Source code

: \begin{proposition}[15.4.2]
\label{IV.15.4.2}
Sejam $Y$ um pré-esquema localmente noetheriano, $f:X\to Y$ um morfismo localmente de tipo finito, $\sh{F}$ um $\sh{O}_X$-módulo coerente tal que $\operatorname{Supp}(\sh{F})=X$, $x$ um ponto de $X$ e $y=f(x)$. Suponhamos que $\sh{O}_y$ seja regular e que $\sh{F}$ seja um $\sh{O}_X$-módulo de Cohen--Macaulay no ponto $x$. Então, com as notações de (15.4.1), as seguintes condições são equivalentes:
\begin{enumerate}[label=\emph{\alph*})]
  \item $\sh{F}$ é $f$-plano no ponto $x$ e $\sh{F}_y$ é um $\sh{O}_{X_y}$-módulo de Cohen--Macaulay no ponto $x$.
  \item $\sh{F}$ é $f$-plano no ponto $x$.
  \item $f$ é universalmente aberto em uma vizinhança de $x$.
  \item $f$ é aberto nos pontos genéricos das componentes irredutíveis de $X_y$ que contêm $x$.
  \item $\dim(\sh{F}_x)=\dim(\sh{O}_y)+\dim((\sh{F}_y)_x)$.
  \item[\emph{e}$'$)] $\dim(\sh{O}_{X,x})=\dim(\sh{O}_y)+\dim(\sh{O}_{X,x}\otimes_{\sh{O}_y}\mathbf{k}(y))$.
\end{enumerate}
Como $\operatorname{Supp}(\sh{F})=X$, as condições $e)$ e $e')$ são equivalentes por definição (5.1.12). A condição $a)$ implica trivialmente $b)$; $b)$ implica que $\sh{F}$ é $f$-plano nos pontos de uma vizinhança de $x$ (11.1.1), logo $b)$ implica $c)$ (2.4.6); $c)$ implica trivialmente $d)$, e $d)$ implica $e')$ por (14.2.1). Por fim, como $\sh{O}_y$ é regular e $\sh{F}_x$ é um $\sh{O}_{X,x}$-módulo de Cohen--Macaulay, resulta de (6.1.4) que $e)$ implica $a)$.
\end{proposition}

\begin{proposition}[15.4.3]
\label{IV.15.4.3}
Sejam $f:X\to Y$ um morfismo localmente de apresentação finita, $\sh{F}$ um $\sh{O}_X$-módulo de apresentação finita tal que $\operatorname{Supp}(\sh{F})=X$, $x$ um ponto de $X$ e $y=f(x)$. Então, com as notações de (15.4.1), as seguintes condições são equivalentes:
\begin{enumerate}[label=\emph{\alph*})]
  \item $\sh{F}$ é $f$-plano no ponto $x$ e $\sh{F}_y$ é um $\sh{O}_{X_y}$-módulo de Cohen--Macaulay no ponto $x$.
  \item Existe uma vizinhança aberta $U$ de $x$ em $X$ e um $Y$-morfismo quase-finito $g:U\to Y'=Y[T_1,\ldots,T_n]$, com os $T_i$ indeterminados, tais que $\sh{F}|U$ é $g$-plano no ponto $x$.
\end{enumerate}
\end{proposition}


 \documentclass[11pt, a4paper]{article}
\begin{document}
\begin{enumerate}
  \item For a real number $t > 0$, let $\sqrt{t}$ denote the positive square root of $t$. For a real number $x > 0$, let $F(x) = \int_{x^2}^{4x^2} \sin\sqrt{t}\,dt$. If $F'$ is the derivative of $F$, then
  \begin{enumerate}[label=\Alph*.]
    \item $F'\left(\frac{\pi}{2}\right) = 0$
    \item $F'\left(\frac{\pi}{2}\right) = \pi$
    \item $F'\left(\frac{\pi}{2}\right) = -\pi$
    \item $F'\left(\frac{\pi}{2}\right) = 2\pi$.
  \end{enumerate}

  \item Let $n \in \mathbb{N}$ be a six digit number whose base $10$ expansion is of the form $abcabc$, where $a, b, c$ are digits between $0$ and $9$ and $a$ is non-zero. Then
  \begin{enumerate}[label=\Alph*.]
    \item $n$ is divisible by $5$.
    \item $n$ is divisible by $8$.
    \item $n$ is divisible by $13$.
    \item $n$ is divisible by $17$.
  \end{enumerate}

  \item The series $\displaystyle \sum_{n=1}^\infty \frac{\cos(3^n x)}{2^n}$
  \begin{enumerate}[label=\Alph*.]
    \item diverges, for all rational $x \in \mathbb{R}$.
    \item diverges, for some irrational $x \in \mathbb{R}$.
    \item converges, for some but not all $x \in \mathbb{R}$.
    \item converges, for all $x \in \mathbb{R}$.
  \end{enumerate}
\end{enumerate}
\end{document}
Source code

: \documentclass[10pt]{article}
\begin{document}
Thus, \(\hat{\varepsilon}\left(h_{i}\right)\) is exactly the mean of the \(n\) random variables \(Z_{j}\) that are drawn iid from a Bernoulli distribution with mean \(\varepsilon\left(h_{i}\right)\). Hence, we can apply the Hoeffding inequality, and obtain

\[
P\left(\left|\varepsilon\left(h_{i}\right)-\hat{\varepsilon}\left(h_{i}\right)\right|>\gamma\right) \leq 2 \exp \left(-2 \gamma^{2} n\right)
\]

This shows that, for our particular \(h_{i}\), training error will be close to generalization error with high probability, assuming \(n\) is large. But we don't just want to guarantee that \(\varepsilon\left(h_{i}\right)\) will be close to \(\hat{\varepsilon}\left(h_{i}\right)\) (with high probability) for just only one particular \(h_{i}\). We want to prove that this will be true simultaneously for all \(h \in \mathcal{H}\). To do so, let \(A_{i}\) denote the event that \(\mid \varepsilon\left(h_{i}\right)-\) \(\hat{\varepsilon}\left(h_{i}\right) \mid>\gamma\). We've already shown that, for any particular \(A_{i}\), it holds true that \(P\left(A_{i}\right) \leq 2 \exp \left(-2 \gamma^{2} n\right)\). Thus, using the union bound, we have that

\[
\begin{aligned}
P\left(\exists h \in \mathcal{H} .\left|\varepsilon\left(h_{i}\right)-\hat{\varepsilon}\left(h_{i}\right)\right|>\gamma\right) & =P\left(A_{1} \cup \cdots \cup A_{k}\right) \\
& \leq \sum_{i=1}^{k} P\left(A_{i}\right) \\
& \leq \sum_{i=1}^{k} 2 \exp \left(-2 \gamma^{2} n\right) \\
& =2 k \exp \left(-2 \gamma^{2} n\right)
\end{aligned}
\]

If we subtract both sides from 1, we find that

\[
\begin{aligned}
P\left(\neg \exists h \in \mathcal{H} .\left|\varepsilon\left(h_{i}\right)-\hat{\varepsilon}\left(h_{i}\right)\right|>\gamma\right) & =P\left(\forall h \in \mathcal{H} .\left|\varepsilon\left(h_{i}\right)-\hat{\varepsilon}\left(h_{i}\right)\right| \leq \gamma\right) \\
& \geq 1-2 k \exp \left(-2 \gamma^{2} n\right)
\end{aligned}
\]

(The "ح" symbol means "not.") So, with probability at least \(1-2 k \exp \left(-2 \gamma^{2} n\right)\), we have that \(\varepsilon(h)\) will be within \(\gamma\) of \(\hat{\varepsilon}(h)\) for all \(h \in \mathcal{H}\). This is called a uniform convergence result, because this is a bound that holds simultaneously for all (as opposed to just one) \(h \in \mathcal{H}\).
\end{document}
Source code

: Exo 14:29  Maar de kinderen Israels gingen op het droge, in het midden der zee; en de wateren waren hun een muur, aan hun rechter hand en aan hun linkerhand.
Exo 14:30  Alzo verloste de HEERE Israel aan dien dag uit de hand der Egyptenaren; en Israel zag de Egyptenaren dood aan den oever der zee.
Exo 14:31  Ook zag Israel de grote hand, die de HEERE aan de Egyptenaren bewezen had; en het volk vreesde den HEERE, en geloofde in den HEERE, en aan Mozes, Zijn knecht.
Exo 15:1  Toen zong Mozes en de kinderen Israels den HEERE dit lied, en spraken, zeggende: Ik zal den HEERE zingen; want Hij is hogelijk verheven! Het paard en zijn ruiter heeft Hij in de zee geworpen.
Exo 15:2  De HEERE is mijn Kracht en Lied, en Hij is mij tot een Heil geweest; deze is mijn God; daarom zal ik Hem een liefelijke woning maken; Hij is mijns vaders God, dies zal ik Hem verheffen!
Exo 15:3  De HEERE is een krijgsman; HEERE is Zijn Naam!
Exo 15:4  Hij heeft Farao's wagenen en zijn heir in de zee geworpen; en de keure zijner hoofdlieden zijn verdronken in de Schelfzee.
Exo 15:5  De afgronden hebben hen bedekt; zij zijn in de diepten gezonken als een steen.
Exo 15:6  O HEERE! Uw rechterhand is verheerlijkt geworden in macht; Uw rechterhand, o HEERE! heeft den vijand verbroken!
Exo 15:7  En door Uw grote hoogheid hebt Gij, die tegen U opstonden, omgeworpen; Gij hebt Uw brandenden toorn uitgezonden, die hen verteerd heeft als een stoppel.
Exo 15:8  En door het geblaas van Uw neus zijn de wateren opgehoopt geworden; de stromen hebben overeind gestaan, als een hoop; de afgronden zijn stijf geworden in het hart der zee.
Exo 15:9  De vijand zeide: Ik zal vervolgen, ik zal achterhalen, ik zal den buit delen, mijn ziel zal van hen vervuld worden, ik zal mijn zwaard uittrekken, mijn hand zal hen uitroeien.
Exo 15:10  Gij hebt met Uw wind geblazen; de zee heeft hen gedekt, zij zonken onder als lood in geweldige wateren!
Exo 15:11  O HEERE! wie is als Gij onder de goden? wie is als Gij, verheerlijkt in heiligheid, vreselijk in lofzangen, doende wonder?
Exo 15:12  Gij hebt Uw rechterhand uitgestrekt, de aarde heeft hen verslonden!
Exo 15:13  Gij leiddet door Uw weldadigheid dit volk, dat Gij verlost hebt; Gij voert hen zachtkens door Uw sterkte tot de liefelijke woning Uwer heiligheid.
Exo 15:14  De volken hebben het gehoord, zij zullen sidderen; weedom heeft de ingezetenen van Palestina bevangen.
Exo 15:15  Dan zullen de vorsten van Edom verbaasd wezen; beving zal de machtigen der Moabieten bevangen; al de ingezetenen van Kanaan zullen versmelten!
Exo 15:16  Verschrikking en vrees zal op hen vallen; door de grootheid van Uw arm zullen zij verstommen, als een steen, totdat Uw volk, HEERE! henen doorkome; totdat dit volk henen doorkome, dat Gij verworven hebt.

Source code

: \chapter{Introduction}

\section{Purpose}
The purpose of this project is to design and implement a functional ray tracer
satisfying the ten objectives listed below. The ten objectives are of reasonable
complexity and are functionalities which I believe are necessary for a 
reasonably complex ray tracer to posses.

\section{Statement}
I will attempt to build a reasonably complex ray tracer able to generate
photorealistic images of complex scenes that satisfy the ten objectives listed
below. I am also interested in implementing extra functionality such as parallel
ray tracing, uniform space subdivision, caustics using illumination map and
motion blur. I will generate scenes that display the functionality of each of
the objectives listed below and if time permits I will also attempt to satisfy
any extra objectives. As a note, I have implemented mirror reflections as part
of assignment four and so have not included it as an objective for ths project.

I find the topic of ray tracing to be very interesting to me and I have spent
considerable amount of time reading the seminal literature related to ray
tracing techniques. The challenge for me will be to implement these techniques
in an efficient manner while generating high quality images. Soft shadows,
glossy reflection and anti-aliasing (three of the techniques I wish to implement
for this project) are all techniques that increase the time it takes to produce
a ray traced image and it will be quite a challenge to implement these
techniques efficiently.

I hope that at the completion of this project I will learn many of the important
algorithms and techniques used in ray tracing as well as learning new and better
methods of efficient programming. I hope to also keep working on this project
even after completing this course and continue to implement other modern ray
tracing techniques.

## REQUIRED WORK
From the records above, extract exactly and only the lines that begin at the line with "divisible by $8$." and stop after the line with "diverges, for all".

## RESPONSE BOX
    \item $n$ is divisible by $8$.
    \item $n$ is divisible by $13$.
    \item $n$ is divisible by $17$.
  \end{enumerate}

  \item The series $\displaystyle \sum_{n=1}^\infty \frac{\cos(3^n x)}{2^n}$
  \begin{enumerate}[label=\Alph*.]
    \item diverges, for all rational $x \in \mathbb{R}$.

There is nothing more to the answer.